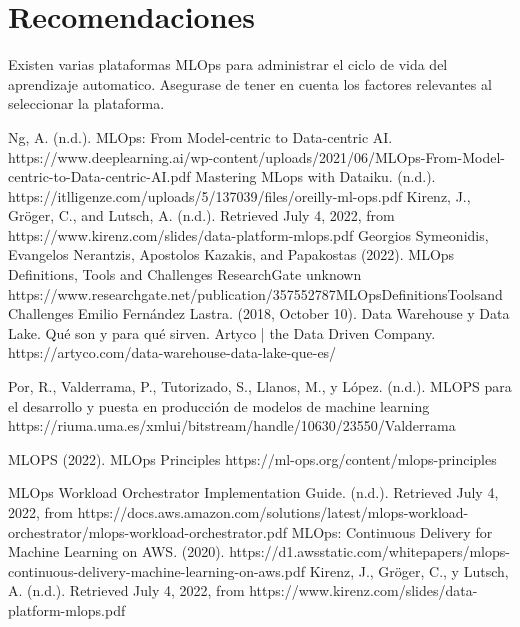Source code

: \documentclass[twoside,twocolumn]{article}
\begin{document}
\section{Recomendaciones}
Existen varias plataformas MLOps para administrar el ciclo de vida del aprendizaje automatico. Asegurase de tener en cuenta los factores relevantes al seleccionar la plataforma.


 
 


\begin{thebibliography}{}

    Ng, A. (n.d.). MLOps: From Model-centric to Data-centric AI. https://www.deeplearning.ai/wp-content/uploads/2021/06/MLOps-From-Model-centric-to-Data-centric-AI.pdf
    Mastering MLops with Dataiku. (n.d.). https://itlligenze.com/uploads/5/137039/files/oreilly-ml-ops.pdf
    Kirenz, J., Gröger, C., and Lutsch, A. (n.d.). Retrieved July 4, 2022, from https://www.kirenz.com/slides/data-platform-mlops.pdf
    Georgios Symeonidis, Evangelos Nerantzis, Apostolos Kazakis, and Papakostas (2022). MLOps Definitions, Tools and Challenges ResearchGate unknown https://www.researchgate.net/publication/357552787MLOpsDefinitionsToolsandChallenges
    Emilio Fernández Lastra. (2018, October 10). Data Warehouse y Data Lake. Qué son y para qué sirven. Artyco | the Data Driven Company. https://artyco.com/data-warehouse-data-lake-que-es/
    
    Por, R., Valderrama, P., Tutorizado, S., Llanos, M., y López. (n.d.). MLOPS para el desarrollo y puesta en producción de modelos de machine learning https://riuma.uma.es/xmlui/bitstream/handle/10630/23550/Valderrama%
   
   MLOPS (2022). MLOps Principles https://ml-ops.org/content/mlops-principles
      
   MLOps Workload Orchestrator Implementation Guide. (n.d.). Retrieved July 4, 2022, from https://docs.aws.amazon.com/solutions/latest/mlops-workload-orchestrator/mlops-workload-orchestrator.pdf    
    MLOps: Continuous Delivery for Machine Learning on AWS. (2020). https://d1.awsstatic.com/whitepapers/mlops-continuous-delivery-machine-learning-on-aws.pdf
	Kirenz, J., Gröger, C., y Lutsch, A. (n.d.). Retrieved July 4, 2022, from https://www.kirenz.com/slides/data-platform-mlops.pdf

 
    \end{thebibliography}


\end{document}
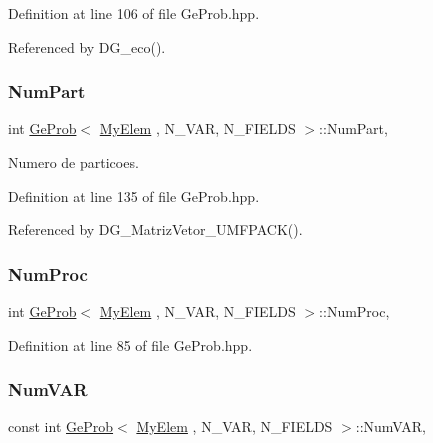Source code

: Definition at line 106 of file Ge\+Prob.\+hpp.



Referenced by D\+G\+\_\+eco().

\mbox{\label{classGeProb_ab269c3e7eeb6ae7c5fd87ae54df757b2}} 
\subsubsection{\texorpdfstring{Num\+Part}{NumPart}}
{\footnotesize\ttfamily int \hyperlink{classGeProb}{Ge\+Prob}$<$ \hyperlink{DG__Prob_8h_a83cd887ced9a6587428f267e50cd4787}{My\+Elem} , N\+\_\+\+V\+AR, N\+\_\+\+F\+I\+E\+L\+DS $>$\+::Num\+Part\hspace{0.3cm}{\ttfamily [protected]}, {\ttfamily [inherited]}}



Numero de particoes. 



Definition at line 135 of file Ge\+Prob.\+hpp.



Referenced by D\+G\+\_\+\+Matriz\+Vetor\+\_\+\+U\+M\+F\+P\+A\+C\+K().

\mbox{\label{classGeProb_a8678d8a8dc17175ba98761beeccc0e04}} 
\subsubsection{\texorpdfstring{Num\+Proc}{NumProc}}
{\footnotesize\ttfamily int \hyperlink{classGeProb}{Ge\+Prob}$<$ \hyperlink{DG__Prob_8h_a83cd887ced9a6587428f267e50cd4787}{My\+Elem} , N\+\_\+\+V\+AR, N\+\_\+\+F\+I\+E\+L\+DS $>$\+::Num\+Proc\hspace{0.3cm}{\ttfamily [protected]}, {\ttfamily [inherited]}}



Definition at line 85 of file Ge\+Prob.\+hpp.

\mbox{\label{classGeProb_ac6d9c06150838e892ed3eaa1b60bac5d}} 
\subsubsection{\texorpdfstring{Num\+V\+AR}{NumVAR}}
{\footnotesize\ttfamily const int \hyperlink{classGeProb}{Ge\+Prob}$<$ \hyperlink{DG__Prob_8h_a83cd887ced9a6587428f267e50cd4787}{My\+Elem} , N\+\_\+\+V\+AR, N\+\_\+\+F\+I\+E\+L\+DS $>$\+::Num\+V\+AR\hspace{0.3cm}{\ttfamily [protected]}, {\ttfamily [inherited]}}



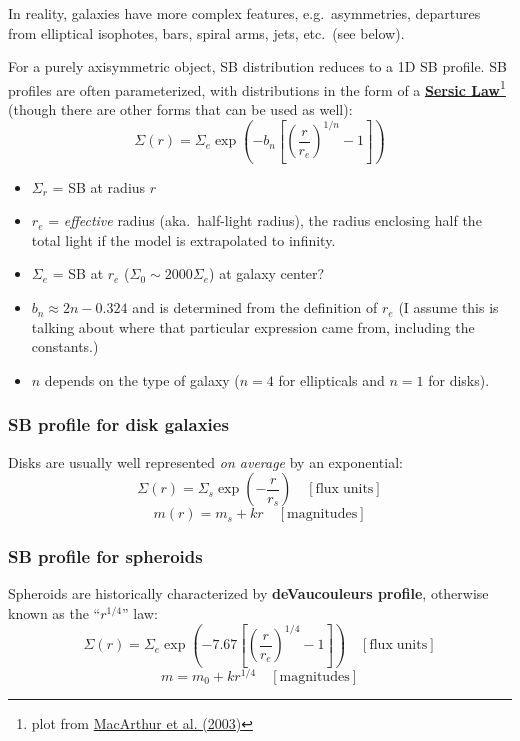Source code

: \documentclass{article}
\newcommand{\mynotes}[1]{\textcolor{cadmiumorange}{#1}}
\begin{document}
In reality, galaxies have more complex features, e.g.\ asymmetries,
departures from elliptical isophotes, bars, spiral arms, jets, etc.\
(see below).

For a purely axisymmetric object, SB distribution reduces to a 1D SB profile.
SB profiles are often parameterized, with distributions in the form
of a
\href{http://astronomy.nmsu.edu/holtz/a555/html/diagrams/a616/sersic.htm}
{\textbf{Sersic Law}}\footnote{plot from
\href{http://adsabs.harvard.edu/abs/2003ApJ...582..689M}
{MacArthur et al. (2003)}}
(though there are other forms that can be used as well):
\[
    \Sigma(r) = \Sigma_e\exp\left(-b_n\left[\left(
    \frac{r}{r_e}\right)^{1/n}-1\right]\right)
\]
\begin{itemize}
    \item $\Sigma_{r}$ = SB at radius $r$
    \item $r_{e}$ = \textit{effective} radius (aka.\ half-light radius),
        the radius enclosing half the
        total light if the model is extrapolated to infinity.
    \item $\Sigma_{e}$ = SB at $r_{e}$
        ($\Sigma_{0} \sim 2000\Sigma_{e}$) \mynotes{at galaxy center?}
    \item $b_{n} \approx 2n - 0.324$ and is determined from the definition of
        $r_{e}$ \mynotes{(I assume this is talking about where that particular
        expression came from, including the constants.)}
    \item $n$ depends on the type of galaxy ($n=4$ for ellipticals and $n=1$
        for disks).
\end{itemize}
\subsubsection{SB profile for disk galaxies}
Disks are usually well represented \emph{on average} by an exponential:
\[
    \Sigma(r) = \Sigma_{s}\exp\left(-\frac{r}{r_{s}}\right)
    \quad\mathrm{[flux\;units]}
    \]
\[
    m(r) = m_{s} + kr
    \quad\mathrm{[magnitudes]}
    \]

\subsubsection{SB profile for spheroids}
Spheroids are historically characterized by
\textbf{deVaucouleurs profile}, otherwise known as the ``$r^{1/4}$'' law:
\[
    \Sigma(r) = \Sigma_e\exp\left(-7.67\left[\left(
    \frac{r}{r_e}\right)^{1/4}-1\right] \right)
    \quad\mathrm{[flux\;units]}
    \]
\[
    m = m_{0} + kr^{1/4}
    \quad\mathrm{[magnitudes]}
    \]
\end{document}
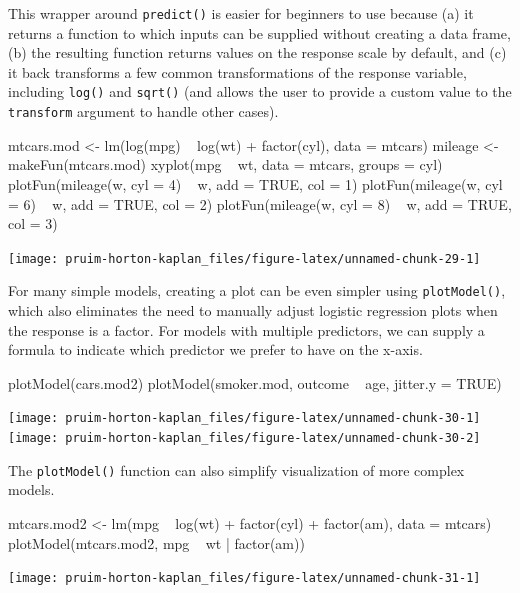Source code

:This wrapper around \texttt{predict()} is easier for beginners to use
because (a) it returns a function to which inputs can be supplied
without creating a data frame, (b) the resulting function returns values
on the response scale by default, and (c) it back transforms a few
common transformations of the response variable, including
\texttt{log()} and \texttt{sqrt()} (and allows the user to provide a
custom value to the \texttt{transform} argument to handle other cases).

\begin{Schunk}
\begin{Sinput}
mtcars.mod <- lm(log(mpg) ~ log(wt) + factor(cyl), data = mtcars)
mileage <- makeFun(mtcars.mod)
xyplot(mpg ~ wt, data = mtcars, groups = cyl)
plotFun(mileage(w, cyl = 4) ~ w, add = TRUE, col = 1)
plotFun(mileage(w, cyl = 6) ~ w, add = TRUE, col = 2)
plotFun(mileage(w, cyl = 8) ~ w, add = TRUE, col = 3)
\end{Sinput}


\begin{center}\texttt{[image: pruim-horton-kaplan\_files/figure-latex/unnamed-chunk-29-1]} \end{center}

\end{Schunk}

For many simple models, creating a plot can be even simpler using
\texttt{plotModel()}, which also eliminates the need to manually adjust
logistic regression plots when the response is a factor. For models with
multiple predictors, we can supply a formula to indicate which predictor
we prefer to have on the x-axis.

\begin{Schunk}
\begin{Sinput}
plotModel(cars.mod2)
plotModel(smoker.mod, outcome ~ age, jitter.y = TRUE)
\end{Sinput}


\begin{center}\texttt{[image: pruim-horton-kaplan\_files/figure-latex/unnamed-chunk-30-1]} \texttt{[image: pruim-horton-kaplan\_files/figure-latex/unnamed-chunk-30-2]} \end{center}

\end{Schunk}

\noindent
The \texttt{plotModel()} function can also simplify visualization of
more complex models.

\begin{Schunk}
\begin{Sinput}
mtcars.mod2 <- lm(mpg ~ log(wt) + factor(cyl) + factor(am), data = mtcars)
plotModel(mtcars.mod2, mpg ~ wt | factor(am))
\end{Sinput}


\begin{center}\texttt{[image: pruim-horton-kaplan\_files/figure-latex/unnamed-chunk-31-1]} \end{center}

\end{Schunk}

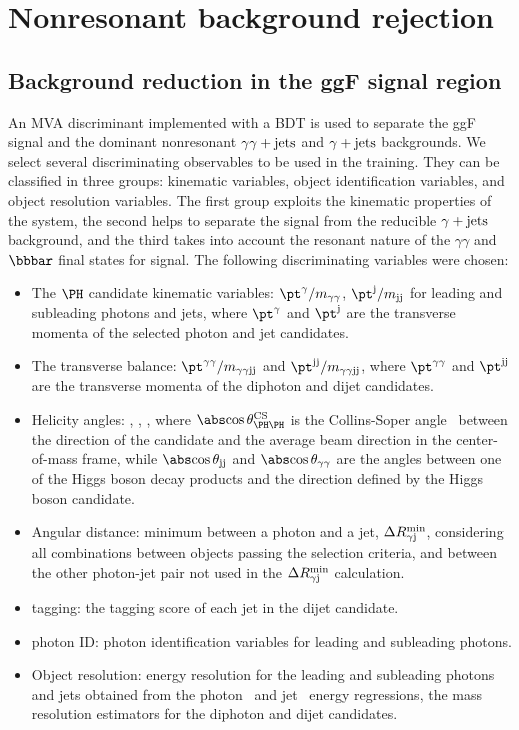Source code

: \documentclass[11pt,twoside,a4paper,cmspaper,final,collab]{cms-tdr}
\begin{document}
\section{Nonresonant background rejection}\label{sec:bkg_rej}
\subsection{Background reduction in the ggF \texorpdfstring{\HH}{HH} signal region}
\label{sec:background_ggf}
An MVA discriminant implemented with a BDT is used to separate the ggF \HH signal and the dominant nonresonant $\gamma\gamma+\text{jets}$ and $\gamma+\text{jets}$ backgrounds. We select several discriminating observables to be used in the training. They can be classified in three groups: kinematic variables, object identification variables, and object resolution variables. The first group exploits the kinematic properties of the \HH system, the second helps to separate the signal from the reducible $\gamma+\text{jets}$ background, and the third takes into account the
resonant nature of the $\gamma\gamma$ and $\bbbar$ final states for signal. The following discriminating variables were chosen: 

\begin{itemize}
\item The $\PH$ candidate kinematic variables: $\ptg/\Mgg$, $\ptj/\Mjj$ for leading and subleading photons and jets, where $\ptg$ and $\ptj$ are the transverse momenta of the selected photon and jet candidates.
\item The \HH transverse balance: $\ptgg/\Mggjj$ and $\ptjj/\Mggjj$, where $\ptgg$ and $\ptjj$ are the transverse momenta of the diphoton and dijet candidates.
\item Helicity angles: \acosthetastar, \acosthetabb, \acosthetagg, where $\acosthetastar$ is the Collins-Soper angle~\cite{PhysRevD.16.2219} between the direction of the \Hgg candidate and the average beam direction in the \HH center-of-mass frame, while $\acosthetabb$ and $\acosthetagg$ are the angles between one of the Higgs boson decay products and the direction defined by the Higgs boson candidate.
\item Angular distance: minimum \DRgj between a photon and a jet, $\Delta R^{\text{min}}_{\gamma \text{j}}$, considering all combinations between objects passing the selection criteria, and \DRgj between the other photon-jet pair not used in the $\Delta R^{\text{min}}_{\gamma \text{j}}$ calculation. 
\item {\cPqb} tagging: the {\cPqb} tagging score of each jet in the dijet candidate.
\item photon ID: photon identification variables for leading and subleading photons.
\item Object resolution: energy resolution for the leading and subleading photons and jets obtained from the photon~\cite{Sirunyan:2018ouh} and {\cPqb} jet~\cite{Sirunyan:2019wwa} energy regressions, the mass resolution estimators for the diphoton and dijet candidates.
\end{itemize}
\end{document}
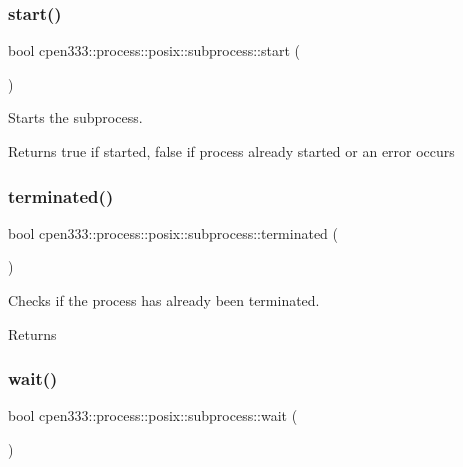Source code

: \subsubsection{\texorpdfstring{start()}{start()}}
{\footnotesize\ttfamily bool cpen333\+::process\+::posix\+::subprocess\+::start (\begin{DoxyParamCaption}{ }\end{DoxyParamCaption})\hspace{0.3cm}{\ttfamily [inline]}}



Starts the subprocess. 

\begin{DoxyReturn}{Returns}
true if started, false if process already started or an error occurs 
\end{DoxyReturn}
\mbox{\label{classcpen333_1_1process_1_1posix_1_1subprocess_aabc5ed98ead25bc40663e586a83e62bb}} 
\subsubsection{\texorpdfstring{terminated()}{terminated()}}
{\footnotesize\ttfamily bool cpen333\+::process\+::posix\+::subprocess\+::terminated (\begin{DoxyParamCaption}{ }\end{DoxyParamCaption})\hspace{0.3cm}{\ttfamily [inline]}}



Checks if the process has already been terminated. 

\begin{DoxyReturn}{Returns}

\end{DoxyReturn}
\mbox{\label{classcpen333_1_1process_1_1posix_1_1subprocess_a8928b9937577c0ec288318b2176156a0}} 
\subsubsection{\texorpdfstring{wait()}{wait()}}
{\footnotesize\ttfamily bool cpen333\+::process\+::posix\+::subprocess\+::wait (\begin{DoxyParamCaption}{ }\end{DoxyParamCaption})\hspace{0.3cm}{\ttfamily [inline]}}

********************

#### Work required
Counting only lines that hold the string "label", give the number of such lines in the records. Write nothing else.

#### Written answer
7